## [EXERCISE]
Copy every line of the entries that has the string "exponential" in it.

Dataset excerpts

------------------------------------

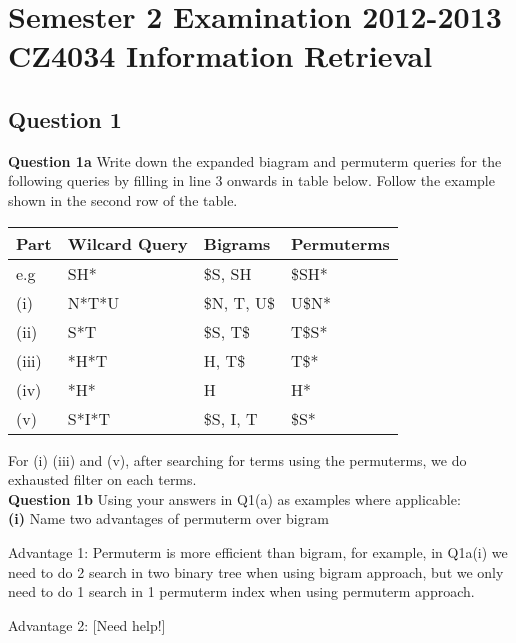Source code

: \documentclass[11pt,a4paper]{report}
\begin{document}
\chapter{Semester 2 Examination 2012-2013\\CZ4034 Information Retrieval}
\begin{multicols*}{2}

\section{Question 1}

\noindent \textbf{Question 1a} Write down the expanded biagram and permuterm queries for the following queries by filling in line 3 onwards in table below. Follow the example shown in the second row of the table.

\begin{center}
\begin{tabular}{| l | l | l | l |}
    \hline
    Part      & Wilcard Query & Bigrams    & Permuterms \\
    \hline
    e.g       & SH*           & \$S, SH     & \$SH* \\
    (i)       & N*T*U         & \$N, T, U\$ & U\$N* \\
    (ii)      & S*T           & \$S, T\$    & T\$S* \\
    (iii)     & *H*T          & H, T\$      & T\$*  \\
    (iv)      & *H*           & H           & H*    \\
    (v)       & S*I*T         & \$S, I, T   & \$S*  \\
    \hline
\end{tabular}
\end{center}

\noindent For (i) (iii) and (v), after searching for terms using the permuterms, we do exhausted filter on each terms.\\

\noindent \textbf{Question 1b} Using your answers in Q1(a) as examples where applicable: \\

\noindent \textbf{(i)} Name two advantages of permuterm over bigram

\noindent Advantage 1: Permuterm is more efficient than bigram, for example, in Q1a(i) we need to do 2 search in two binary tree when using bigram approach, but we only need to do 1 search in 1 permuterm index when using permuterm approach.

\noindent Advantage 2: [Need help!]\\


\end{multicols*}
\end{document}
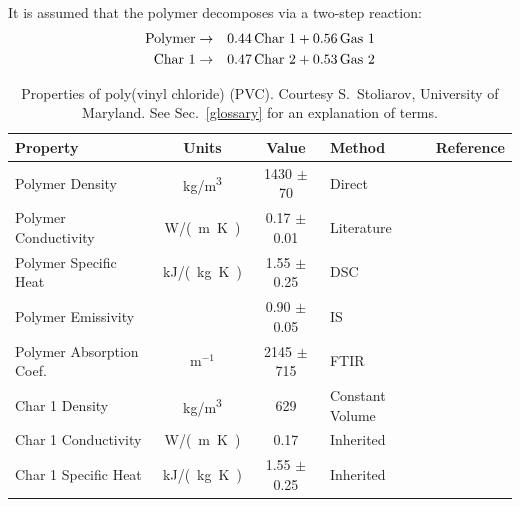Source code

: It is assumed that the polymer decomposes via a two-step reaction:
\begin{eqnarray}
   \hbox{Polymer} &\to& 0.44 \, \hbox{Char 1} + 0.56 \, \hbox{Gas 1}  \\
   \hbox{Char 1}  &\to& 0.47 \, \hbox{Char 2} + 0.53 \, \hbox{Gas 2}
\end{eqnarray}


\begin{table}[h!]
\caption[Properties of poly(vinyl chloride) (PVC)]{Properties of poly(vinyl chloride) (PVC). Courtesy S.~Stoliarov, University of Maryland. See Sec.~\ref{glossary} for an explanation of terms.}
\begin{center}
\begin{tabular}{|l|c|c|l|l|}
\hline
Property                    & Units         & Value                             & Method                    &  Reference                                \\ \hline \hline
Polymer Density             & \unit{kg/m^3}      & 1430 $\pm$ 70                     & Direct                    &  \cite{Stoliarov:CF2010}                  \\ \hline
Polymer Conductivity        & \unit{W/(m.K)}& 0.17 $\pm$ 0.01                   & Literature                &  \cite{Stoliarov:CF2010}                  \\ \hline
Polymer Specific Heat       & \unit{kJ/(kg.K)}       & 1.55 $\pm$ 0.25                   & DSC                       &  \cite{Stoliarov:PDS2008}                 \\ \hline
Polymer Emissivity          &               & 0.90 $\pm$ 0.05                   & IS                        &  \cite{Hallman:PES1974}                   \\ \hline
Polymer Absorption Coef.    & m$^{-1}$      & 2145 $\pm$ 715                    & FTIR                      &  \cite{Tsilingiris:ECM2003}               \\ \hline
Char 1 Density              & \unit{kg/m^3}      & 629                               & Constant Volume           &  \cite{Stoliarov:CF2010}                  \\ \hline
Char 1 Conductivity         & \unit{W/(m.K)}& 0.17                              & Inherited                 &  \cite{Stoliarov:CF2010}                  \\ \hline
Char 1 Specific Heat        & \unit{kJ/(kg.K)}       & 1.55 $\pm$ 0.25                   & Inherited                 &  \cite{Stoliarov:CF2010}                  \\ \hline

\end{tabular}
\end{center}
\end{table}
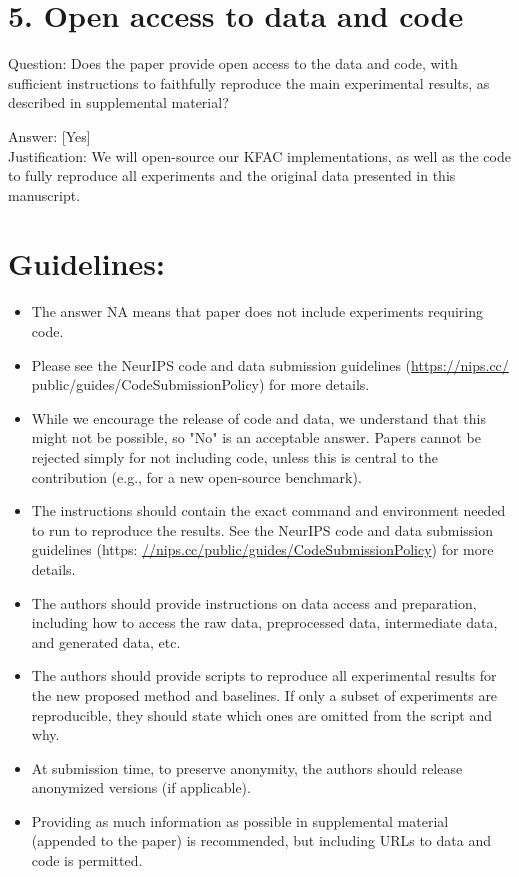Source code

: \documentclass[10pt]{article}
\begin{document}
\section*{5. Open access to data and code}
Question: Does the paper provide open access to the data and code, with sufficient instructions to faithfully reproduce the main experimental results, as described in supplemental material?

Answer: [Yes]\\
Justification: We will open-source our KFAC implementations, as well as the code to fully reproduce all experiments and the original data presented in this manuscript.

\section*{Guidelines:}
\begin{itemize}
  \item The answer NA means that paper does not include experiments requiring code.
  \item Please see the NeurIPS code and data submission guidelines (\href{https://nips.cc/}{https://nips.cc/} public/guides/CodeSubmissionPolicy) for more details.
  \item While we encourage the release of code and data, we understand that this might not be possible, so "No" is an acceptable answer. Papers cannot be rejected simply for not including code, unless this is central to the contribution (e.g., for a new open-source benchmark).
  \item The instructions should contain the exact command and environment needed to run to reproduce the results. See the NeurIPS code and data submission guidelines (https: \href{//nips.cc/public/guides/CodeSubmissionPolicy}{//nips.cc/public/guides/CodeSubmissionPolicy}) for more details.
  \item The authors should provide instructions on data access and preparation, including how to access the raw data, preprocessed data, intermediate data, and generated data, etc.
  \item The authors should provide scripts to reproduce all experimental results for the new proposed method and baselines. If only a subset of experiments are reproducible, they should state which ones are omitted from the script and why.
  \item At submission time, to preserve anonymity, the authors should release anonymized versions (if applicable).
  \item Providing as much information as possible in supplemental material (appended to the paper) is recommended, but including URLs to data and code is permitted.
\end{itemize}
\end{document}
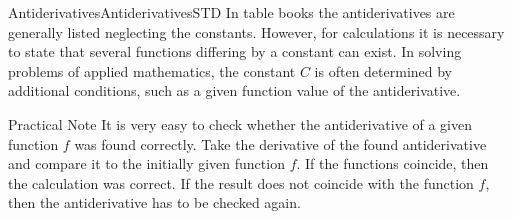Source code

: \begin{MXContent}{Antiderivatives}{Antiderivatives}{STD}
In table books the antiderivatives are generally listed neglecting the constants. 
However, for calculations it is necessary to state that several functions differing 
by a constant can exist. In solving problems of applied mathematics, the constant $C$ is often 
determined by additional conditions, such as a given function value 
of the antiderivative.
%


\begin{MXInfo}{Practical Note}
It is very easy to check whether the antiderivative of a given function $f$ was 
found correctly. Take the derivative of the found antiderivative and compare
it to the initially given function $f$. If the functions coincide, then the 
calculation was correct. If the result does not coincide with the function $f$, then 
the antiderivative has to be checked again.
\end{MXInfo}
\end{MXContent}



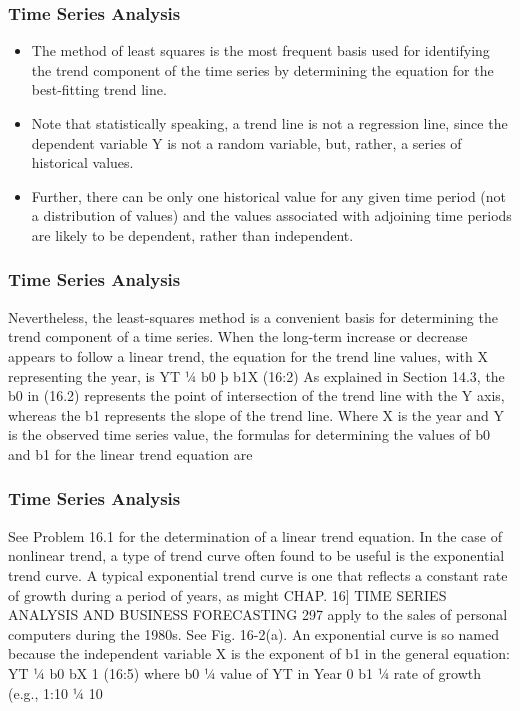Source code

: \documentclass{beamer}
\begin{document}
\begin{frame}
\frametitle{Time Series Analysis}
\begin{itemize}
\item The method of least squares is the most frequent basis used for identifying the trend
component of the time series by determining the equation for the best-fitting trend line. 
\item Note that statistically
speaking, a trend line is not a regression line, since the dependent variable Y is not a random variable, but,
rather, a series of historical values. 
\item Further, there can be only one historical value for any given time period (not
a distribution of values) and the values associated with adjoining time periods are likely to be dependent, rather
than independent. 
\end{itemize}
\end{frame}
\begin{frame}
\frametitle{Time Series Analysis}
Nevertheless, the least-squares method is a convenient basis for determining the trend
component of a time series. When the long-term increase or decrease appears to follow a linear trend, the
equation for the trend line values, with X representing the year, is
YT ¼ b0 þ b1X (16:2)
As explained in Section 14.3, the b0 in (16.2) represents the point of intersection of the trend line with the Y
axis, whereas the b1 represents the slope of the trend line. Where X is the year and Y is the observed time series
value, the formulas for determining the values of b0 and b1 for the linear trend equation are
\end{frame}
\begin{frame}
\frametitle{Time Series Analysis}
See Problem 16.1 for the determination of a linear trend equation.
In the case of nonlinear trend, a type of trend curve often found to be useful is the exponential trend curve.
A typical exponential trend curve is one that reflects a constant rate of growth during a period of years, as might
CHAP. 16] TIME SERIES ANALYSIS AND BUSINESS FORECASTING 297
apply to the sales of personal computers during the 1980s. See Fig. 16-2(a). An exponential curve is so named
because the independent variable X is the exponent of b1 in the general equation:
YT ¼ b0 bX
1 (16:5)
where b0 ¼ value of YT in Year 0
b1 ¼ rate of growth (e.g., 1:10 ¼ 10%
\end{frame}
\end{document}
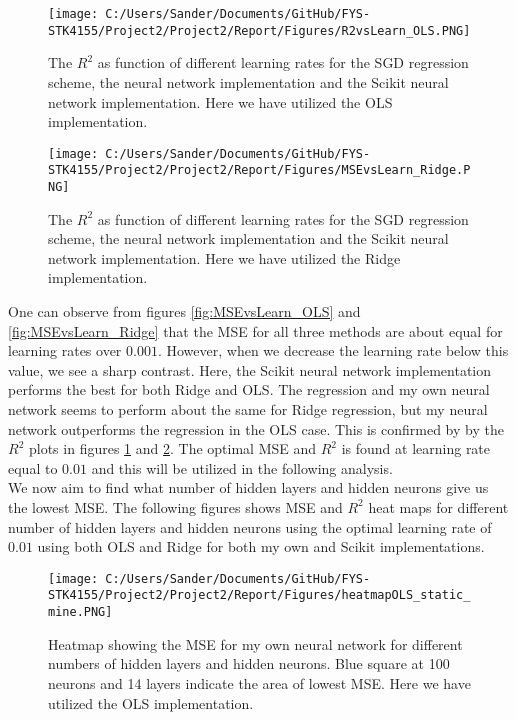 \documentclass[12pt,a4paper]{article}
\begin{document}
\begin{figure}[H]
\centering
\texttt{[image: C:/Users/Sander/Documents/GitHub/FYS-STK4155/Project2/Project2/Report/Figures/R2vsLearn\_OLS.PNG]}
\caption{\label{fig:R2vsLearn_OLS} The $R^2$ as function of different learning rates for the SGD regression scheme, the neural network implementation and the Scikit neural network implementation. Here we have utilized the OLS implementation.}
\end{figure}

\begin{figure}[H]
\centering
\texttt{[image: C:/Users/Sander/Documents/GitHub/FYS-STK4155/Project2/Project2/Report/Figures/MSEvsLearn\_Ridge.PNG]}
\caption{\label{fig:R2vsLearn_Ridge} The $R^2$ as function of different learning rates for the SGD regression scheme, the neural network implementation and the Scikit neural network implementation. Here we have utilized the Ridge implementation.}
\end{figure}

\noindent One can observe from figures \ref{fig:MSEvsLearn_OLS} and \ref{fig:MSEvsLearn_Ridge} that the MSE for all three methods are about equal for learning rates over $0.001$. However, when we decrease the learning rate below this value, we see a sharp contrast. Here, the Scikit neural network implementation performs the best for both Ridge and OLS. The regression and my own neural network seems to perform about the same for Ridge regression, but my neural network outperforms the regression in the OLS case. This is confirmed by by the $R^2$ plots in figures \ref{fig:R2vsLearn_OLS} and \ref{fig:R2vsLearn_Ridge}. The optimal MSE and $R^2$ is found at learning rate equal to $0.01$ and this will be utilized in the following analysis.
\\
We now aim to find what number of hidden layers and hidden neurons give us the lowest MSE. The following figures shows MSE and $R^2$ heat maps for different number of hidden layers and hidden neurons using the optimal learning rate of $0.01$ using both OLS and Ridge for both my own and Scikit implementations.

\begin{figure}[H]
\centering
\texttt{[image: C:/Users/Sander/Documents/GitHub/FYS-STK4155/Project2/Project2/Report/Figures/heatmapOLS\_static\_mine.PNG]}
\caption{\label{fig:heatOLS} Heatmap showing the MSE for my own neural network for different numbers of hidden layers and hidden neurons. Blue square at 100 neurons and 14 layers indicate the area of lowest MSE. Here we have utilized the OLS implementation.}
\end{figure}
\end{document}
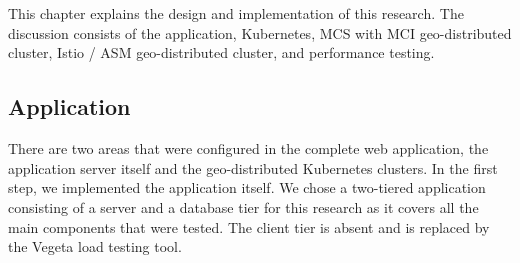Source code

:\chapter{\babEmpat}
\label{bab:4}
This chapter explains the design and implementation of this research. The discussion consists of the application, Kubernetes, MCS with MCI geo-distributed cluster, Istio / ASM geo-distributed cluster, and performance testing.




\section{Application}
% 

There are two areas that were configured in the complete web application, the application server itself and the geo-distributed Kubernetes clusters. In the first step, we implemented the application itself. We chose a two-tiered application consisting of a server and a database tier for this research as it covers all the main components that were tested. The client tier is absent and is replaced by the Vegeta load testing tool. 

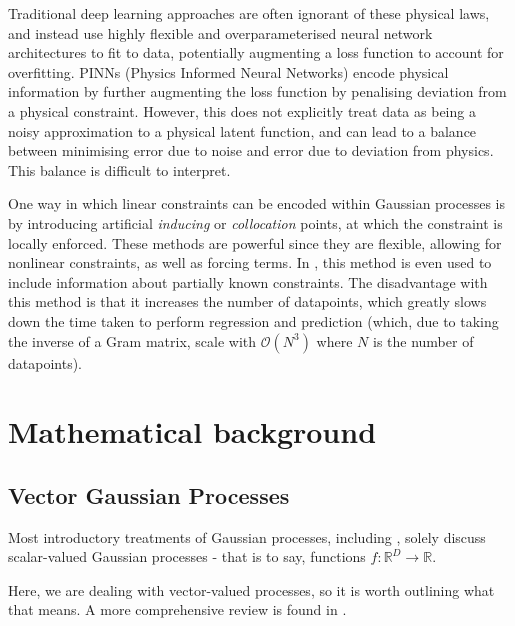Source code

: \documentclass[12pt,a4paper,twoside]{report}
\theoremstyle{definition}
\begin{document}
Traditional deep learning approaches are often ignorant of these physical laws, and instead use highly flexible and overparameterised neural network architectures to fit to data, potentially augmenting a loss function to account for overfitting. 
PINNs (Physics Informed Neural Networks) \cite{Raissi} encode physical information by further augmenting the loss function by penalising deviation from a physical constraint. However, this does not explicitly treat data as being a noisy approximation to a physical latent function, and can lead to a balance between minimising error due to noise and error due to deviation from physics. This balance is difficult to interpret.

One way in which linear constraints can be encoded within Gaussian processes is by introducing artificial \emph{inducing} or \emph{collocation} points, at which the constraint is locally enforced. These methods are powerful since they are flexible, allowing for nonlinear constraints, as well as forcing terms. In \cite{long}, this method is even used to include information about partially known constraints. The disadvantage with this method is that it increases the number of datapoints, which greatly slows down the time taken to perform regression and prediction (which, due to taking the inverse of a Gram matrix, scale with $\mathcal O(N^3)$ where $N$ is the number of datapoints).

\chapter{Mathematical background}
\section{Vector Gaussian Processes}
\raggedright Most introductory treatments of Gaussian processes, including \cite{rasmussen}, solely discuss scalar-valued Gaussian processes - that is to say, functions $f:\mathbb{R}^D\to\mathbb{R}$.

Here, we are dealing with vector-valued processes, so it is worth outlining what that means. A more comprehensive review is found in \cite{alvarez}.
\end{document}
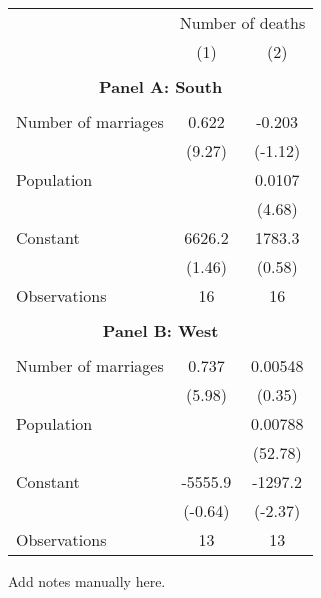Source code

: \begin{tabular}{l*{2}{c}} \hline\hline
                    &\multicolumn{2}{c}{Number of deaths}       \\
                    &\multicolumn{1}{c}{(1)}         &\multicolumn{1}{c}{(2)}         \\
\hline \\ \multicolumn{3}{c}{\textbf{Panel A: South}} \\\\[-1ex]
Number of marriages &       0.622\sym{***}&      -0.203         \\
                    &      (9.27)         &     (-1.12)         \\
[1em]
Population          &                     &      0.0107\sym{***}\\
                    &                     &      (4.68)         \\
[1em]
Constant            &      6626.2         &      1783.3         \\
                    &      (1.46)         &      (0.58)         \\
\hline
Observations        &          16         &          16         \\
\hline \\ \multicolumn{3}{c}{\textbf{Panel B: West}} \\\\[-1ex]
Number of marriages &       0.737\sym{***}&     0.00548         \\
                    &      (5.98)         &      (0.35)         \\
[1em]
Population          &                     &     0.00788\sym{***}\\
                    &                     &     (52.78)         \\
[1em]
Constant            &     -5555.9         &     -1297.2\sym{*}  \\
                    &     (-0.64)         &     (-2.37)         \\
\hline
Observations        &          13         &          13         \\
\hline\hline \end{tabular} \begin{tablenotes} \footnotesize \item Add notes manually here. \end{tablenotes}
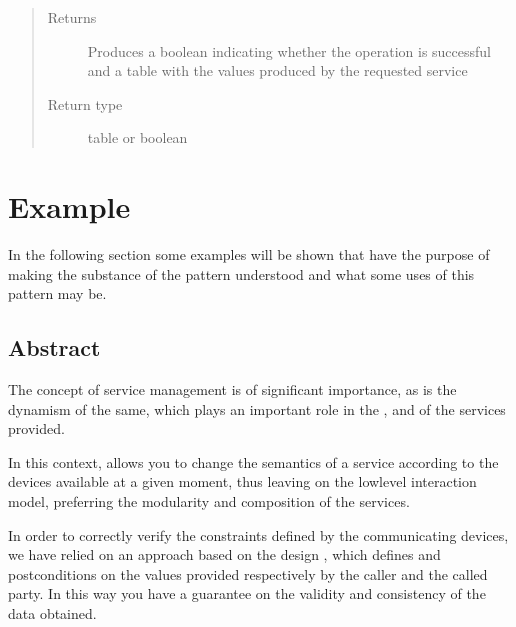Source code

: \documentclass[a4paper,10pt,english,openany,oneside]{sphinxmanual}
\begin{document}
\begin{fulllineitems}
\begin{fulllineitems}
\begin{quote}
\begin{description}
\item[{Returns}] \leavevmode
Produces a boolean indicating whether the operation is successful and a table with the values ​​produced by the requested service

\item[{Return type}] \leavevmode
table or boolean

\end{description}\end{quote}

\end{fulllineitems}


\end{fulllineitems}



\chapter{Example}
\label{\detokenize{example:example}}\label{\detokenize{example::doc}}
In the following section some examples will be shown that have the purpose of making
the substance of the pattern  understood and what some uses of this pattern may be.


\section{Abstract}
\label{\detokenize{example:abstract}}
The concept of service management is of significant importance, as is the dynamism of the
same, which plays an important role in the ,  and  of the services provided.

In this context,  allows you to change the semantics of a service according to the
devices available at a given moment, thus leaving  on the low\sphinxhyphen{}level
interaction model, preferring the modularity and composition of the services.

In order to correctly verify the constraints defined by the communicating devices,
we have relied on an approach based on the design , which defines  and
post\sphinxhyphen{}conditions on the values ​​provided respectively by the caller and the called party. In this
way you have a guarantee on the validity and consistency of the data obtained.
\end{document}
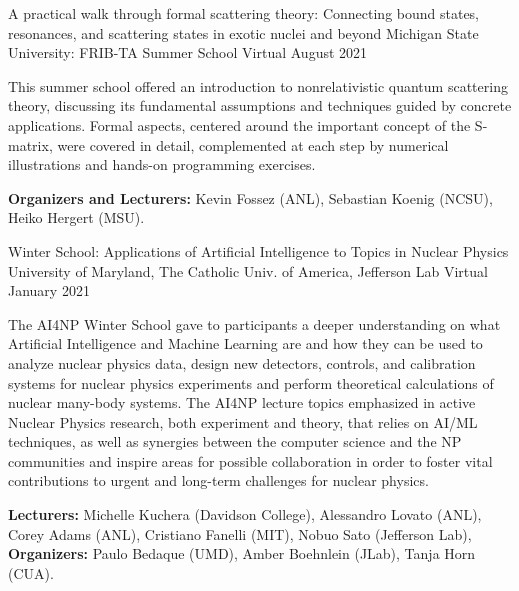 

\begin{cventries}

  \cventry
    {A practical walk through formal scattering theory: Connecting bound states, resonances, and scattering states in exotic nuclei and beyond} %
    {Michigan State University: FRIB-TA Summer School} %
    {Virtual} %
    {August 2021} %
    {
      \begin{cvitems} %
        \item {This summer school offered an introduction to nonrelativistic quantum scattering theory, discussing its fundamental assumptions and techniques guided by concrete applications. Formal aspects, centered around the important concept of the S-matrix, were covered in detail, complemented at each step by numerical illustrations and hands-on programming exercises.}
        \item {\textbf{Organizers and Lecturers:} Kevin Fossez (ANL), Sebastian Koenig (NCSU), Heiko Hergert (MSU).}
      \end{cvitems}
    }

  \cventry
    {Winter School: Applications of Artificial Intelligence to Topics in Nuclear Physics} %
    {University of Maryland, The Catholic Univ. of America, Jefferson Lab} %
    {Virtual} %
    {January 2021} %
    {
      \begin{cvitems} %
        \item {The AI4NP Winter School gave to participants a deeper understanding on what Artificial Intelligence and Machine Learning are and how they can be used to analyze nuclear physics data, design new detectors, controls, and calibration systems for nuclear physics experiments and perform theoretical calculations of nuclear many-body systems. The AI4NP lecture topics emphasized in active Nuclear Physics research, both experiment and theory, that relies on AI/ML techniques, as well as synergies between the computer science and the NP communities and inspire areas for possible collaboration in order to foster vital contributions to urgent and long-term challenges for nuclear physics.}
        \item {\textbf{Lecturers:} Michelle Kuchera (Davidson College), Alessandro Lovato (ANL), Corey Adams (ANL), Cristiano Fanelli (MIT), Nobuo Sato (Jefferson Lab), \textbf{Organizers:} Paulo Bedaque (UMD), Amber Boehnlein (JLab), Tanja Horn (CUA).}
      \end{cvitems}
    }


\end{cventries}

------------------------------------

## [SOLUTION FOR THIS EXERCISE]
In the case of nonlinear trend, a type of trend curve often found to be useful is the exponential trend curve.
A typical exponential trend curve is one that reflects a constant rate of growth during a period of years, as might
apply to the sales of personal computers during the 1980s. See Fig. 16-2(a). An exponential curve is so named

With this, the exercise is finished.